L’organizzazione dovrà essere rafforzata rispetto alle modalità di lavoro più vicine alla realtà della popolazione, privilegiando un’integrazione tra le diverse figure professionali, per poter stabilire un reale rapporto fiduciario con i cittadini. Il modello al quale pensiamo è quello del microteam, composto da medico, infermiere, assistente di studio, personale amministrativo e integrato da ostetrica, psicologo, fisioterapista, tecnici, in stretto raccordo con gli specialisti ambulatoriali e della continuità assistenziale. Professionisti che potranno portare le loro competenze ‘al letto del malato’, lavorando insieme in ambienti adatti e con la strumentazione adeguata.

A proposito di territorio, spesso ha affermato che la frammentazione in tanti servizi regionali non ha aiutato durante la lotta al Covid: è mancata una cabina regia unica secondo lei? Potrebbe aver influito in ciò la differente incidenza del patogeno nelle varie parti d’Italia?

L’epidemia di Covid-19 ha aumentato le disuguaglianze di salute: tra Nord e Sud del paese, tra centro e periferia, tra ricchi e poveri, tra più e meno acculturati.

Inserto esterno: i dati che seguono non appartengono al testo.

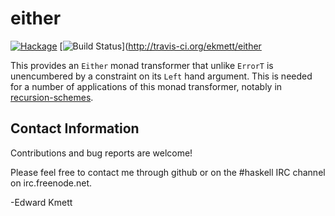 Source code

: either
======

[![Hackage](https://img.shields.io/hackage/v/either.svg)](https://hackage.haskell.org/package/either) [![Build Status](https://secure.travis-ci.org/ekmett/either.png?branch=master)](http://travis-ci.org/ekmett/either

This provides an `Either` monad transformer that unlike `ErrorT` is unencumbered by a constraint on its `Left` hand argument. This is needed for a number of applications of this monad transformer, notably in [recursion-schemes](https://github.com/ekmett/recursion-schemes).

Contact Information
-------------------

Contributions and bug reports are welcome!

Please feel free to contact me through github or on the #haskell IRC channel on irc.freenode.net.

-Edward Kmett

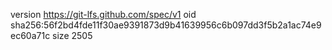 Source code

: version https://git-lfs.github.com/spec/v1
oid sha256:56f2bd4fde11f30ae9391873d9b41639956c6b097dd3f5b2a1ac74e9ec60a71c
size 2505
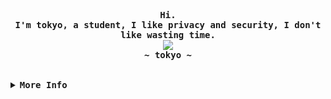 <!-- tokyo's Aesthetic GitHub Profile -->
<div align="justify">

<!-- Profile -->
<p align="left"><strong></strong></p>
  <p align="center">
    <samp>
      <b>
        Hi.
      <br>
        I'm tokyo, a student, I like privacy and security, I don't like wasting time.
      </b>
      <br>
        <image src="https://readme-typing-svg.herokuapp.com?font=Iosevka&size=16&color=6791c9&center=true&width=410&height=45&lines=tugend+oder+ruhm.">
      <br>
      <b>
        ~ tokyo  ~
      </b>
    </samp>
  </p>
<p align="right"><strong></strong></p>

<br>

<details>
<summary><samp><b>More Info</b></samp></summary>

<h2></h2><br>

<!-- Contact Me -->
<p align="center">
  <samp>
    [<a href="https://twitter.com/itsmaybetokyo">twitter</a>]
    [<a href="https://instagram.com/itsmaybetokyo">instagram</a>]
    [<a href="mailto:tokyo@horsefucker.org">e-mail</a>]
  </samp>
</p>

</details>
</div>
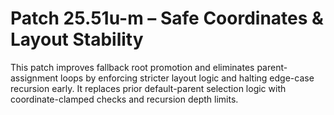 # Patch 25.51u-m – Safe Coordinates & Layout Stability

This patch improves fallback root promotion and eliminates parent-assignment loops by enforcing stricter layout logic and halting edge-case recursion early. It replaces prior default-parent selection logic with coordinate-clamped checks and recursion depth limits.
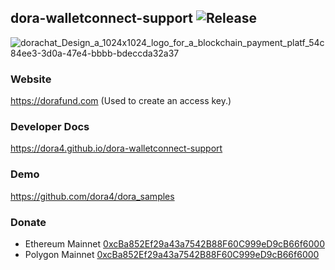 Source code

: dora-walletconnect-support
![Release](https://jitpack.io/v/dora4/dora-walletconnect-support.svg)
--------------------------------

![dorachat_Design_a_1024x1024_logo_for_a_blockchain_payment_platf_54c84ee3-3d0a-47e4-bbbb-bdeccda32a37]([https://github.com/user-attachments/assets/8a459c40-983c-4f4e-9579-1bffd50088a3])

### Website

https://dorafund.com (Used to create an access key.)

### Developer Docs

https://dora4.github.io/dora-walletconnect-support

### Demo

https://github.com/dora4/dora_samples

### Donate

- Ethereum Mainnet [0xcBa852Ef29a43a7542B88F60C999eD9cB66f6000](https://etherscan.io/address/0xcBa852Ef29a43a7542B88F60C999eD9cB66f6000)
- Polygon Mainnet [0xcBa852Ef29a43a7542B88F60C999eD9cB66f6000](https://polygonscan.com/address/0xcBa852Ef29a43a7542B88F60C999eD9cB66f6000)

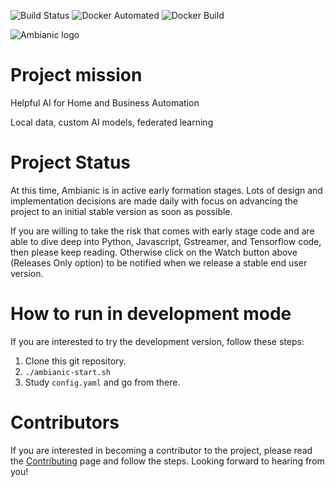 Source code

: ![Build Status](https://travis-ci.org/ambianic/ambianic.svg?branch=master) ![Docker Automated](https://img.shields.io/docker/cloud/automated/ambianic/ambianic.svg) ![Docker Build](https://img.shields.io/docker/cloud/build/ambianic/ambianic.svg)

![Ambianic logo][logo]

# Project mission
Helpful AI for Home and Business Automation

Local data, custom AI models, federated learning

# Project Status
At this time, Ambianic is in active early formation stages. Lots of design and implementation decisions are made daily with focus on advancing the project to an initial stable version as soon as possible. 

If you are willing to take the risk that comes with early stage code and are able to dive deep into Python, Javascript, Gstreamer, and Tensorflow code, then please keep reading. Otherwise click on the Watch button above (Releases Only option) to be notified when we release a stable end user version.

# How to run in development mode
If you are interested to try the development version, follow these steps:
1. Clone this git repository.
2. `./ambianic-start.sh`
3. Study `config.yaml` and go from there.

# Contributors
If you are interested in becoming a contributor to the project, please read the [Contributing](CONTRIBUTING.md) page and follow the steps. Looking forward to hearing from you!

[logo]: https://avatars2.githubusercontent.com/u/52052162?s=200&v=4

La soluzione potrebbe essere quella di un ministro della Salute con maggiori poteri e competenze, che possa veramente farsi garante dell’universalità e dell’equità dell’accesso alle cure. Credo che questo sia il momento di riflettere sul ruolo del Ministero della Salute al fine di rafforzarlo. Il Ministero della Salute, retto da Roberto Speranza, ha risorse non proporzionate rispetto al ruolo che sta svolgendo così efficacemente. Serve una modifica di legge che rafforzi le sue capacità di intervento, aumenti le disponibilità economiche e le sue funzioni al fine di colmare le diseguaglianze presenti nel Paese. Una riforma che potrebbe avere importanti ripercussioni anche per la formazione dei medici. Occorrono adesso una programmazione a lungo termine e un ruolo forte del ministro della Salute come punto di riferimento per eliminare le disuguaglianze nel nostro Paese.

Arriviamo al tema dell’aggiornamento. Questo è un virus che ha modificato l’approccio terapeutico negli ospedali, e oggi sembra non ci sia nemmeno il tempo di confrontarsi e aggiornarsi sulle tempistiche. Lei che ne pensa? Come vi state muovendo?

Da una parte, possiamo dire che il migliore aggiornamento i medici lo abbiano fatto sul campo. E questo è stato riconosciuto anche dal Parlamento, che ha esentato i professionisti sanitari dall’obbligo Ecm per quest’anno.

Dall’altra parte, la Fnomceo ha continuato ad aggiornare i suoi iscritti, proponendo diversi corsi sul Covid. Il primo in assoluto, primo anche in Italia, fu quello proposto da Roberto Stella, responsabile della formazione e scomparso proprio per il Covid l’11 marzo scorso. Tale corso è stato anche oggetto di un articolo sul Bmj, il British Medical Journal.

Altro punto è l’esistenza di medici che appoggiano le tesi negazioniste e che minano il lavoro di chi è in prima linea. Come si comporta l’Ordine? E lei personalmente che cosa prova quando si trova davanti un medico negazionista?

Grande amarezza: dopo tutto quello che abbiamo passato, è inconcepibile che ancora ci sia chi nega l’esistenza del virus, dell’epidemia. E se a farlo è un medico è doppiamente grave. Verso questi colleghi, ove si ravvisino comportamenti contrari alla deontologia, stanno intervenendo gli Ordini territoriali, che sono competenti e autonomi per l’azione disciplinare. La Fnomceo, da parte sua, cerca di trasmettere un’informazione trasparente corretta e aggiornata sulle evidenze che via via emergono anche ai cittadini, con il portale ‘Dottore, ma è vero che?

Diverso è il caso delle controversie tra scienziati, che, dall’alveo scientifico, si sono trasferite sulla ribalta mediatica. Tutti hanno la loro parte di ragione, ma nella scienza un’opinione, un’intuizione diventa un’evidenza solo dopo le necessarie sperimentazioni. Se il dibattito tra pari è utile e costruttivo, facendo nascere nuove idee, l’eccessiva spettacolarizzazione rischia di disorientare il cittadino, rendendolo meno consapevole quando deve fare scelte che riguardano la sua salute. L’invito a tutti i colleghi è quindi quello di abbassare i toni, riportando il dibattito nei suoi naturali confini.